» ACTIVITY: List each line of the data that holds the string "vytvoření".

··· SOURCE DATA

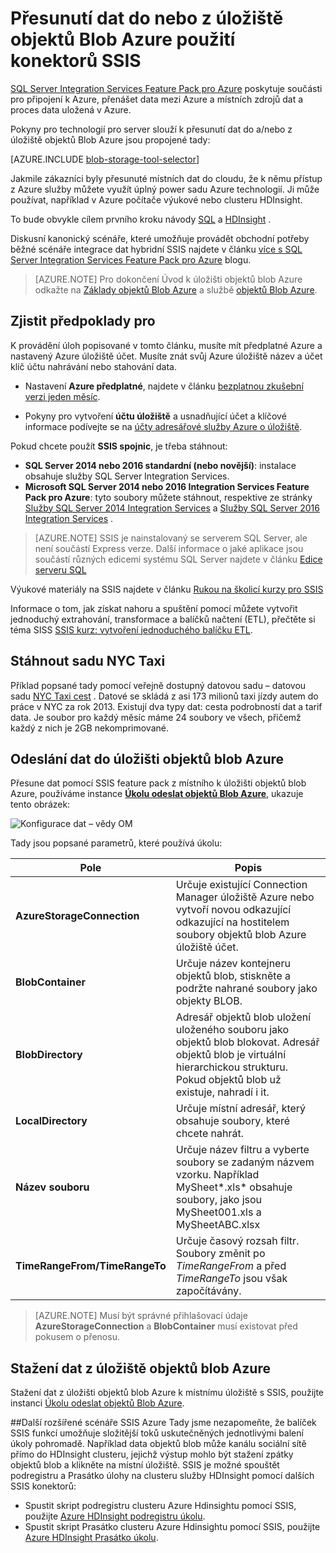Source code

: <properties
    pageTitle="Přesuňte Data z úložiště objektů Blob Azure použití konektorů SSIS nebo | Microsoft Azure"
    description="Přesuňte Data z úložiště objektů Blob Azure použití konektorů SSIS nebo."
    services="machine-learning,storage"
    documentationCenter=""
    authors="bradsev"
    manager="jhubbard"
    editor="cgronlun" />

<tags
    ms.service="machine-learning"
    ms.workload="data-services"
    ms.tgt_pltfrm="na"
    ms.devlang="na"
    ms.topic="article"
    ms.date="09/14/2016"
    ms.author="bradsev" />

# <a name="move-data-to-or-from-azure-blob-storage-using-ssis-connectors"></a>Přesunutí dat do nebo z úložiště objektů Blob Azure použití konektorů SSIS

[SQL Server Integration Services Feature Pack pro Azure](https://msdn.microsoft.com/library/mt146770.aspx) poskytuje součásti pro připojení k Azure, přenášet data mezi Azure a místních zdrojů dat a proces data uložená v Azure.

Pokyny pro technologií pro server slouží k přesunutí dat do a/nebo z úložiště objektů Blob Azure jsou propojené tady:

[AZURE.INCLUDE [blob-storage-tool-selector](../../includes/machine-learning-blob-storage-tool-selector.md)]


Jakmile zákazníci byly přesunuté místních dat do cloudu, že k němu přístup z Azure služby můžete využít úplný power sadu Azure technologií. Ji může používat, například v Azure počítače výukové nebo clusteru HDInsight.

To bude obvykle cílem prvního kroku návody [SQL](machine-learning-data-science-process-sql-walkthrough.md) a [HDInsight](machine-learning-data-science-process-hive-walkthrough.md) .

Diskusní kanonický scénáře, které umožňuje provádět obchodní potřeby běžné scénáře integrace dat hybridní SSIS najdete v článku [více s SQL Server Integration Services Feature Pack pro Azure](http://blogs.msdn.com/b/ssis/archive/2015/06/25/doing-more-with-sql-server-integration-services-feature-pack-for-azure.aspx) blogu.

> [AZURE.NOTE] Pro dokončení Úvod k úložišti objektů blob Azure odkažte na [Základy objektů Blob Azure](../storage/storage-dotnet-how-to-use-blobs.md) a službě [objektů Blob Azure](https://msdn.microsoft.com/library/azure/dd179376.aspx).

## <a name="prerequisites"></a>Zjistit předpoklady pro

K provádění úloh popisované v tomto článku, musíte mít předplatné Azure a nastavený Azure úložiště účet. Musíte znát svůj Azure úložiště název a účet klíč účtu nahrávání nebo stahování data.

- Nastavení **Azure předplatné**, najdete v článku [bezplatnou zkušební verzi jeden měsíc](https://azure.microsoft.com/pricing/free-trial/).

- Pokyny pro vytvoření **účtu úložiště** a usnadňující účet a klíčové informace podívejte se na [účty adresářové služby Azure o úložiště](../storage/storage-create-storage-account.md).


Pokud chcete použít **SSIS spojnic**, je třeba stáhnout:

- **SQL Server 2014 nebo 2016 standardní (nebo novější)**: instalace obsahuje služby SQL Server Integration Services.
- **Microsoft SQL Server 2014 nebo 2016 Integration Services Feature Pack pro Azure**: tyto soubory můžete stáhnout, respektive ze stránky [Služby SQL Server 2014 Integration Services](http://www.microsoft.com/download/details.aspx?id=47366) a [Služby SQL Server 2016 Integration Services](https://www.microsoft.com/download/details.aspx?id=49492) .

> [AZURE.NOTE] SSIS je nainstalovaný se serverem SQL Server, ale není součástí Express verze. Další informace o jaké aplikace jsou součástí různých edicemi systému SQL Server najdete v článku [Edice serveru SQL](http://www.microsoft.com/en-us/server-cloud/products/sql-server-editions/)

Výukové materiály na SSIS najdete v článku [Rukou na školicí kurzy pro SSIS](http://www.microsoft.com/download/details.aspx?id=20766)

Informace o tom, jak získat nahoru a spuštění pomocí můžete vytvořit jednoduchý extrahování, transformace a balíčků načtení (ETL), přečtěte si téma SISS [SSIS kurz: vytvoření jednoduchého balíčku ETL](https://msdn.microsoft.com/library/ms169917.aspx).

## <a name="download-nyc-taxi-dataset"></a>Stáhnout sadu NYC Taxi  
Příklad popsané tady pomocí veřejně dostupný datovou sadu – datovou sadu [NYC Taxi cest](http://www.andresmh.com/nyctaxitrips/) . Datové se skládá z asi 173 milionů taxi jízdy autem do práce v NYC za rok 2013. Existují dva typy dat: cesta podrobností dat a tarif data. Je soubor pro každý měsíc máme 24 soubory ve všech, přičemž každý z nich je 2GB nekomprimované.


## <a name="upload-data-to-azure-blob-storage"></a>Odeslání dat do úložišti objektů blob Azure
Přesune dat pomocí SSIS feature pack z místního k úložišti objektů blob Azure, používáme instance [**Úkolu odeslat objektů Blob Azure**](https://msdn.microsoft.com/library/mt146776.aspx), ukazuje tento obrázek:

![Konfigurace dat – vědy OM](./media/machine-learning-data-science-move-data-to-azure-blob-using-ssis/ssis-azure-blob-upload-task.png)


Tady jsou popsané parametrů, které používá úkolu:


Pole|Popis|
----------------------|----------------|
**AzureStorageConnection**|Určuje existující Connection Manager úložiště Azure nebo vytvoří novou odkazující odkazující na hostitelem soubory objektů blob Azure úložiště účet.|
**BlobContainer**|Určuje název kontejneru objektů blob, stiskněte a podržte nahrané soubory jako objekty BLOB.|
**BlobDirectory**|Adresář objektů blob uložení uloženého souboru jako objektů blob blokovat. Adresář objektů blob je virtuální hierarchickou strukturu. Pokud objektů blob už existuje, nahradí i it.|
**LocalDirectory**|Určuje místní adresář, který obsahuje soubory, které chcete nahrát.|
**Název souboru**|Určuje název filtru a vyberte soubory se zadaným názvem vzorku. Například MySheet\*.xls\* obsahuje soubory, jako jsou MySheet001.xls a MySheetABC.xlsx|
**TimeRangeFrom/TimeRangeTo**|Určuje časový rozsah filtr. Soubory změnit po *TimeRangeFrom* a před *TimeRangeTo* jsou však započítávány.|


> [AZURE.NOTE] Musí být správné přihlašovací údaje **AzureStorageConnection** a **BlobContainer** musí existovat před pokusem o přenosu.

## <a name="download-data-from-azure-blob-storage"></a>Stažení dat z úložiště objektů blob Azure

Stažení dat z úložišti objektů blob Azure k místnímu úložiště s SSIS, použijte instanci [Úkolu odeslat objektů Blob Azure](https://msdn.microsoft.com/library/mt146779.aspx).

##<a name="more-advanced-ssis-azure-scenarios"></a>Další rozšířené scénáře SSIS Azure
Tady jsme nezapomeňte, že balíček SSIS funkcí umožňuje složitější toků uskutečněných jednotlivými balení úkoly pohromadě. Například data objektů blob může kanálu sociální sítě přímo do HDInsight clusteru, jejichž výstup mohlo být stažení zpátky objektů blob a klikněte na místní úložiště. SSIS je možné spouštět podregistru a Prasátko úlohy na clusteru služby HDInsight pomocí dalších SSIS konektorů:

- Spustit skript podregistru clusteru Azure Hdinsightu pomocí SSIS, použijte [Azure HDInsight podregistru úkolu](https://msdn.microsoft.com/library/mt146771.aspx).
- Spustit skript Prasátko clusteru Azure Hdinsightu pomocí SSIS, použijte [Azure HDInsight Prasátko úkolu](https://msdn.microsoft.com/library/mt146781.aspx).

······

» ANSWER TO THIS TASK:
- Pokyny pro vytvoření **účtu úložiště** a usnadňující účet a klíčové informace podívejte se na [účty adresářové služby Azure o úložiště](../storage/storage-create-storage-account.md).
Informace o tom, jak získat nahoru a spuštění pomocí můžete vytvořit jednoduchý extrahování, transformace a balíčků načtení (ETL), přečtěte si téma SISS [SSIS kurz: vytvoření jednoduchého balíčku ETL](https://msdn.microsoft.com/library/ms169917.aspx).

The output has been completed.